** Extracted information follows **

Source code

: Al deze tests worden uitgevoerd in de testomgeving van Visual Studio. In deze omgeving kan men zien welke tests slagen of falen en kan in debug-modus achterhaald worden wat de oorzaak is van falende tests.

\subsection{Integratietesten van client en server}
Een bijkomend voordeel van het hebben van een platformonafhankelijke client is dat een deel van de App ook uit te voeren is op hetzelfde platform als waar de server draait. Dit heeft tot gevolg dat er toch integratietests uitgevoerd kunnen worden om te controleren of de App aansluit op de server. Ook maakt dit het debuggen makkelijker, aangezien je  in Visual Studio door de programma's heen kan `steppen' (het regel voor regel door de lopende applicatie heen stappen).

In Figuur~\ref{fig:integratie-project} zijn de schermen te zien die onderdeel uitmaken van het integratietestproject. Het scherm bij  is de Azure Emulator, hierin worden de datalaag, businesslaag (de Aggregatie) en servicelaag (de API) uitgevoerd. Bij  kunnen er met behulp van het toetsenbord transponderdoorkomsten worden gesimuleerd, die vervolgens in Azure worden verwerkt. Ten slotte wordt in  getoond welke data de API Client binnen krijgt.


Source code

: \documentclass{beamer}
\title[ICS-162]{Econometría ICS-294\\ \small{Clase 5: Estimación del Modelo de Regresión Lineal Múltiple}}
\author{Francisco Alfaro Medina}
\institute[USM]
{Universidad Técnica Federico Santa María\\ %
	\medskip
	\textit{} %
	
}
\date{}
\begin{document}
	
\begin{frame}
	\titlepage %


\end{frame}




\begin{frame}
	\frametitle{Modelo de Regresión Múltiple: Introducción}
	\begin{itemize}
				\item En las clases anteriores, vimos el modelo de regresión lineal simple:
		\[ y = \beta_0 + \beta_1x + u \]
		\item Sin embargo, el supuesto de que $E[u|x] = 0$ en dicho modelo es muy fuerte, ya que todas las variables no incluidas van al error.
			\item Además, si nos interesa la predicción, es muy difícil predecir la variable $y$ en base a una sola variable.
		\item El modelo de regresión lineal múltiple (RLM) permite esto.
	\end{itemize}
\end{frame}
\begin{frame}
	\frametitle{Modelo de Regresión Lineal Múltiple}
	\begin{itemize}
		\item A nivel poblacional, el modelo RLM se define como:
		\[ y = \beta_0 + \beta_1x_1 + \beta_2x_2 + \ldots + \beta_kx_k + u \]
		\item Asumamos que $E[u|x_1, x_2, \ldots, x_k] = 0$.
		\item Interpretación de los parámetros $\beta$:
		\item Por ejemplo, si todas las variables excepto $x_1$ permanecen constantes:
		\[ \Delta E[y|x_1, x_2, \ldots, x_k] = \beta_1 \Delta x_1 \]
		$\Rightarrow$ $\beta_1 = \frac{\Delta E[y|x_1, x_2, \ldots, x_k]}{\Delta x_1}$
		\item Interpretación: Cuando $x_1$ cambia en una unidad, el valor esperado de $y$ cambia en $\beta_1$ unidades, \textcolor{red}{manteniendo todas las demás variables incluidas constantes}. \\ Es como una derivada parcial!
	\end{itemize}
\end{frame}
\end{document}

** End of Extracted information **

Description of the task
From the data above, copy every line where "como" appears.

Task solution
		\item A nivel poblacional, el modelo RLM se define como:
		\item Interpretación: Cuando $x_1$ cambia en una unidad, el valor esperado de $y$ cambia en $\beta_1$ unidades, \textcolor{red}{manteniendo todas las demás variables incluidas constantes}. \\ Es como una derivada parcial!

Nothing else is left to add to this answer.